The question, according to him, is that having survived, what type of an AUB would emerge.
“For 30 years, we have built a remarkable, gifted and effective research faculty and mission along with teaching services,” he said.
“Now, Lebanon is collapsing economically, and the world is entering into probably the deepest recession and the first true depression since the late 1920s-early 1930s.”
Despite the looming challenges, the university strives to be a good role model and a good global and local citizen and as such, long-term steps, to do with restructuring and becoming more efficient, have to be taken, he said.

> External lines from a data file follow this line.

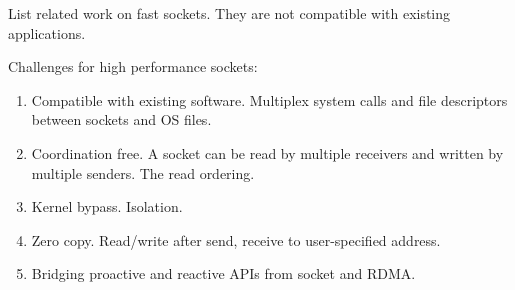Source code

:List related work on fast sockets. They are not compatible with existing applications.

Challenges for high performance sockets:
\begin{enumerate}
	\item Compatible with existing software. Multiplex system calls and file descriptors between sockets and OS files.
	\item Coordination free. A socket can be read by multiple receivers and written by multiple senders. The read ordering.
	\item Kernel bypass. Isolation.
	\item Zero copy. Read/write after send, receive to user-specified address.
	\item Bridging proactive and reactive APIs from socket and RDMA.
\end{enumerate}
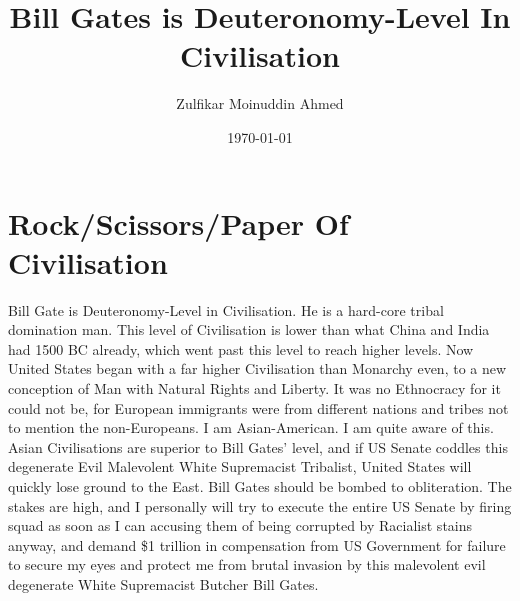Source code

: \documentclass{amsart}
\title{Bill Gates is Deuteronomy-Level In Civilisation}
\author{Zulfikar Moinuddin Ahmed}
\date{\today}
\begin{document}
\maketitle

\section{Rock/Scissors/Paper Of Civilisation}

Bill Gate is Deuteronomy-Level in Civilisation.  He is a hard-core tribal domination man.  This level of Civilisation is lower than what China and India had 1500 BC already, which went past this level to reach higher levels.  Now United States began with a far higher Civilisation than Monarchy even, to a new conception of Man with Natural Rights and Liberty.  It was no Ethnocracy for it could not be, for European immigrants were from different nations and tribes not to mention the non-Europeans.  I am Asian-American.  I am quite aware of this.  Asian Civilisations are superior to Bill Gates' level, and if US Senate coddles this degenerate Evil Malevolent White Supremacist Tribalist, United States will quickly lose ground to the East.  Bill Gates should be bombed to obliteration.  The stakes are high, and I personally will try to execute the entire US Senate by firing squad as soon as I can accusing them of being corrupted by Racialist stains anyway, and demand \$1 trillion in compensation from US Government for failure to secure my eyes and protect me from brutal invasion by this malevolent evil degenerate White Supremacist Butcher Bill Gates.
\end{document}
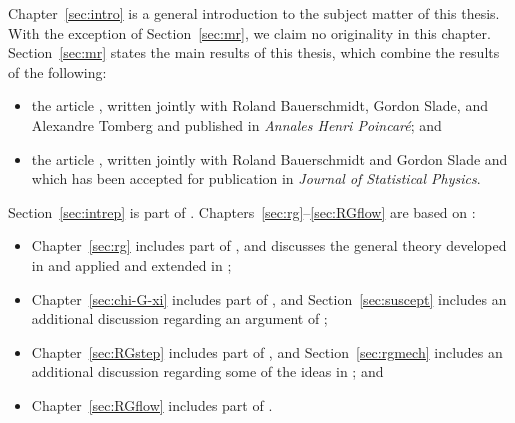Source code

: Chapter~\ref{sec:intro} is a general introduction to the subject matter of this thesis.
With the exception of Section~\ref{sec:mr}, we claim no originality in this chapter.
Section~\ref{sec:mr} states the main results of this thesis, which combine the results
of the following:
\begin{itemize}
\item
the article \cite{BSTW-clp}, written jointly with
Roland Bauerschmidt, Gordon Slade, and Alexandre Tomberg and
published in \textit{Annales Henri Poincar\'{e}};
and

\item
the article \cite{BSW-saw-sa}, written jointly with
Roland Bauerschmidt and Gordon Slade and which has been accepted for publication
in \textit{Journal of Statistical Physics}.
\end{itemize}
Section~\ref{sec:intrep} is part of \cite{BSW-saw-sa}.
Chapters~\ref{sec:rg}--\ref{sec:RGflow} are based on \cite{BSTW-clp,BSW-saw-sa}:
\begin{itemize}
\item
Chapter~\ref{sec:rg} includes part of \cite{BSTW-clp,BSW-saw-sa},
and discusses the general theory developed in
\cite{BS-rg-norm,BS-rg-loc,BBS-rg-pt,BS-rg-IE,BS-rg-step}
and applied and extended in
\cite{BBS-saw4-log,BBS-saw4,ST-phi4};

\item
Chapter~\ref{sec:chi-G-xi} includes part of \cite{BSTW-clp,BSW-saw-sa},
and Section~\ref{sec:suscept} includes an additional discussion regarding an argument
of \cite{BBS-saw4-log};

\item
Chapter~\ref{sec:RGstep} includes part of \cite{BSTW-clp}, and
Section~\ref{sec:rgmech} includes an additional discussion regarding some of the ideas in
\cite{BS-rg-step}; and

\item
Chapter~\ref{sec:RGflow} includes part of \cite{BSW-saw-sa}.
\end{itemize}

New reports have scrutinized the viability of AUB’s graduate programs and whether they serve their long-term purpose and produce citizen leaders for the region.
There are 96 different nationalities currently in the university’s programs. “We have to look at whether we are inclusive, egalitarian and empowering enough [while] educating them,” Khuri said.
The Arab world and the whole region have never needed AUB to thrive more than it has till today, since its founding and the first world war, Khuri told Arab News.
Although distance learning has become the global norm, Khuri does not envision it exclusively as a long-term solution.
“Long-term, higher education has to evolve, much more quickly than it has, so it encapsulates instructional, experiential and distance learning,” he said.
“It’s got to be a blend of all three.”
Looking to the future, he cannot envisage an Arab world without AUB at its heart.
“Even now, no institution contributes more high-quality research per faculty member than AUB,” Khuri said.
“AUB is … the Arab world’s landmark, a top-quality liberal arts research university, and it is in all of our interests that this institution thrives.”